Vibe-Skills webthinker-deep-research

Deep web research for VCO: multi-hop search+browse+extract with an auditable action trace and a structured report (WebThinker-style).

install
source · Clone the upstream repo
git clone https://github.com/foryourhealth111-pixel/Vibe-Skills
Claude Code · Install into ~/.claude/skills/
T=$(mktemp -d) && git clone --depth=1 https://github.com/foryourhealth111-pixel/Vibe-Skills "$T" && mkdir -p ~/.claude/skills && cp -r "$T/bundled/skills/webthinker-deep-research" ~/.claude/skills/foryourhealth111-pixel-vibe-skills-webthinker-deep-research && rm -rf "$T"
manifest: bundled/skills/webthinker-deep-research/SKILL.md
source content

WebThinker Deep Research (VCO)

When to use

Use this skill when the task requires deep web research (not just one-shot search), for example:

  • Multi-hop questions (“find → open → follow links → verify”)
  • “Deep research report” / “调研报告” / “竞品调研” / “技术调研”
  • Need an auditable trace of web actions and sources
  • Need to merge findings into a structured deliverable (report / brief / spec)

Non-goals (avoid redundancy)

  • For quick citations or “give me 3 sources”, prefer
    research-lookup
    .
  • For interactive UI flows (login / forms / downloads), prefer
    playwright
    or
    turix-cua
    overlays.
  • For codebase structure / call chains, prefer GitNexus overlays (not web research).

Output contract (must)

Produce a folder with:

  • report.md
    — structured report (problem → findings → implications → next steps)
  • sources.json
    — all sources (URL/title/access time/snippet)
  • trace.jsonl
    — append-only action trace (search/open/extract/decision)
  • notes.md
    — working notes with per-source anchors

Use

scripts/init_webthinker_run.py
to scaffold the folder.

Runtime (Upstream vendoring)

This VCO skill supports a stable Lite mode by default, and keeps the upstream WebThinker repo vendored for optional advanced use.

  • Vendored upstream paths:
    • C:\Users\羽裳\.codex\_external\ruc-nlpir\WebThinker\
  • Runtime config (no secrets stored):
    • C:\Users\羽裳\.codex\skills\vibe\config\ruc-nlpir-runtime.json
  • Preflight / install (no secrets echoed):
    • pwsh C:\Users\羽裳\.codex\skills\vibe\scripts\ruc-nlpir\preflight.ps1
    • Manually create an isolated venv for the vendored runtime and install only the minimal packages you need. The old
      install-upstreams.ps1
      auto-install path has been removed on purpose.

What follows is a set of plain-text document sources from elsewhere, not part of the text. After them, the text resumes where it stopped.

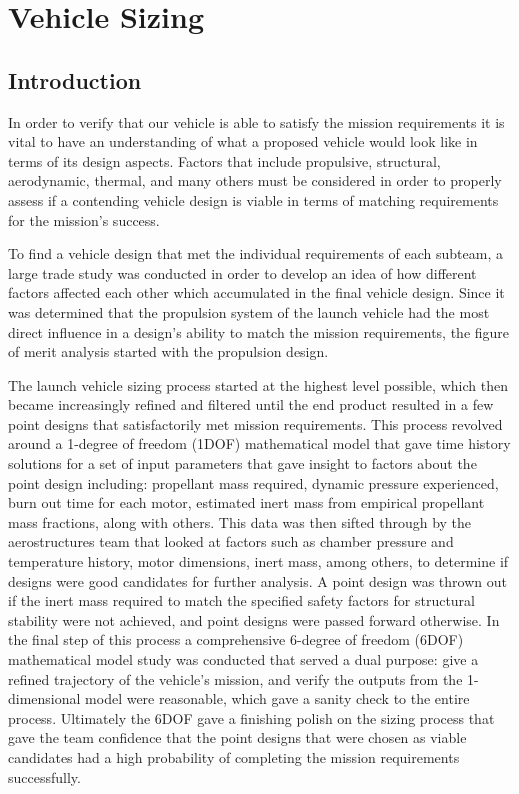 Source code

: \section{Vehicle Sizing} \label{section:sizing}
\subsection{Introduction}
In order to verify that our vehicle is able to satisfy the mission requirements it is vital to have an understanding of what a proposed vehicle would look like in terms of its design aspects. Factors that include propulsive, structural, aerodynamic, thermal, and many others must be considered in order to properly assess if a contending vehicle design is viable in terms of matching requirements for the mission's success.

To find a vehicle design that met the individual requirements of each subteam, a large trade study was conducted in order to develop an idea of how different factors affected each other which accumulated in the final vehicle design. Since it was determined that the propulsion system of the launch vehicle had the most direct influence in a design's ability to match the mission requirements, the figure of merit analysis started with the propulsion design.

The launch vehicle sizing process started at the highest level possible, which then became increasingly refined and filtered until the end product resulted in a few point designs that satisfactorily met mission requirements. This process revolved around a 1-degree of freedom (1DOF) mathematical model that gave time history solutions for a set of input parameters that gave insight to factors about the point design including: propellant mass required, dynamic pressure experienced, burn out time for each motor, estimated inert mass from empirical propellant mass fractions, along with others. This data was then sifted through by the aerostructures team that looked at factors such as chamber pressure and temperature history, motor dimensions, inert mass, among others, to determine if designs were good candidates for further analysis. A point design was thrown out if the inert mass required to match the specified safety factors for structural stability were not achieved, and point designs were passed forward otherwise. In the final step of this process a comprehensive 6-degree of freedom (6DOF) mathematical model study was conducted that served a dual purpose: give a refined trajectory of the vehicle’s mission, and verify the outputs from the 1-dimensional model were reasonable, which gave a sanity check to the entire process. Ultimately the 6DOF gave a finishing polish on the sizing process that gave the team confidence that the point designs that were chosen as viable candidates had a high probability of completing the mission requirements successfully.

LLM endpoint conventions (recommended):

  • Base URL:
    OPENAI_BASE_URL
    (or runtime default)
  • API key:
    OPENAI_API_KEY
    (env var only; never write into files or CLI args)

Modes

Mode A (Recommended): Lite — tool-orchestrated deep research

Use existing tools (no heavy model hosting):

  1. Scaffold outputs:
    • python C:\Users\羽裳\.codex\skills\webthinker-deep-research\scripts\init_webthinker_run.py --topic "…" --out outputs/webthinker
  2. Search (broad → narrow):
    • Use
      web.run
      search queries or
      mcp__tavily__tavily_search
      if available.
  3. Browse/extract:
    • Use
      web.run open/click/find
      for structured pages
    • Use
      playwright
      when pages require dynamic rendering / interactions
  4. Draft + iterate:
    • Update
      notes.md
      and
      sources.json
      continuously
    • Write
      report.md
      as you go (think-search-and-draft), not only at the end
  5. Verification:
    • Triangulate key claims across ≥2 sources when possible
    • Flag uncertainties explicitly

Mode B (Optional): Full WebThinker stack

Only choose this if you want to run the upstream system end-to-end and you have the environment:

  • Requires heavy deps (
    torch
    ,
    transformers
    ,
    vllm
    ) + a served reasoning model
  • Requires a search API (Serper recommended by upstream)
  • Optional: Crawl4AI parser client for JS-heavy pages

This mode is for high-throughput deep research runs; for most VCO tasks, Lite mode is enough and cheaper.

Action trace format (trace.jsonl)

Each line is one JSON object, e.g.:

  • {"ts":"…","type":"search","query":"…","provider":"web.run"}
  • {"ts":"…","type":"open","url":"…"}
  • {"ts":"…","type":"extract","url":"…","highlights":["…","…"]}
  • {"ts":"…","type":"decision","reason":"why this source matters","next":"…"}

Quality gates

  • Every major claim in
    report.md
    links back to at least one entry in
    sources.json
    .
  • sources.json
    contains the exact URLs you used (no “I saw somewhere…”).
  • Keep the report actionable: add “Next steps” with concrete verification tasks.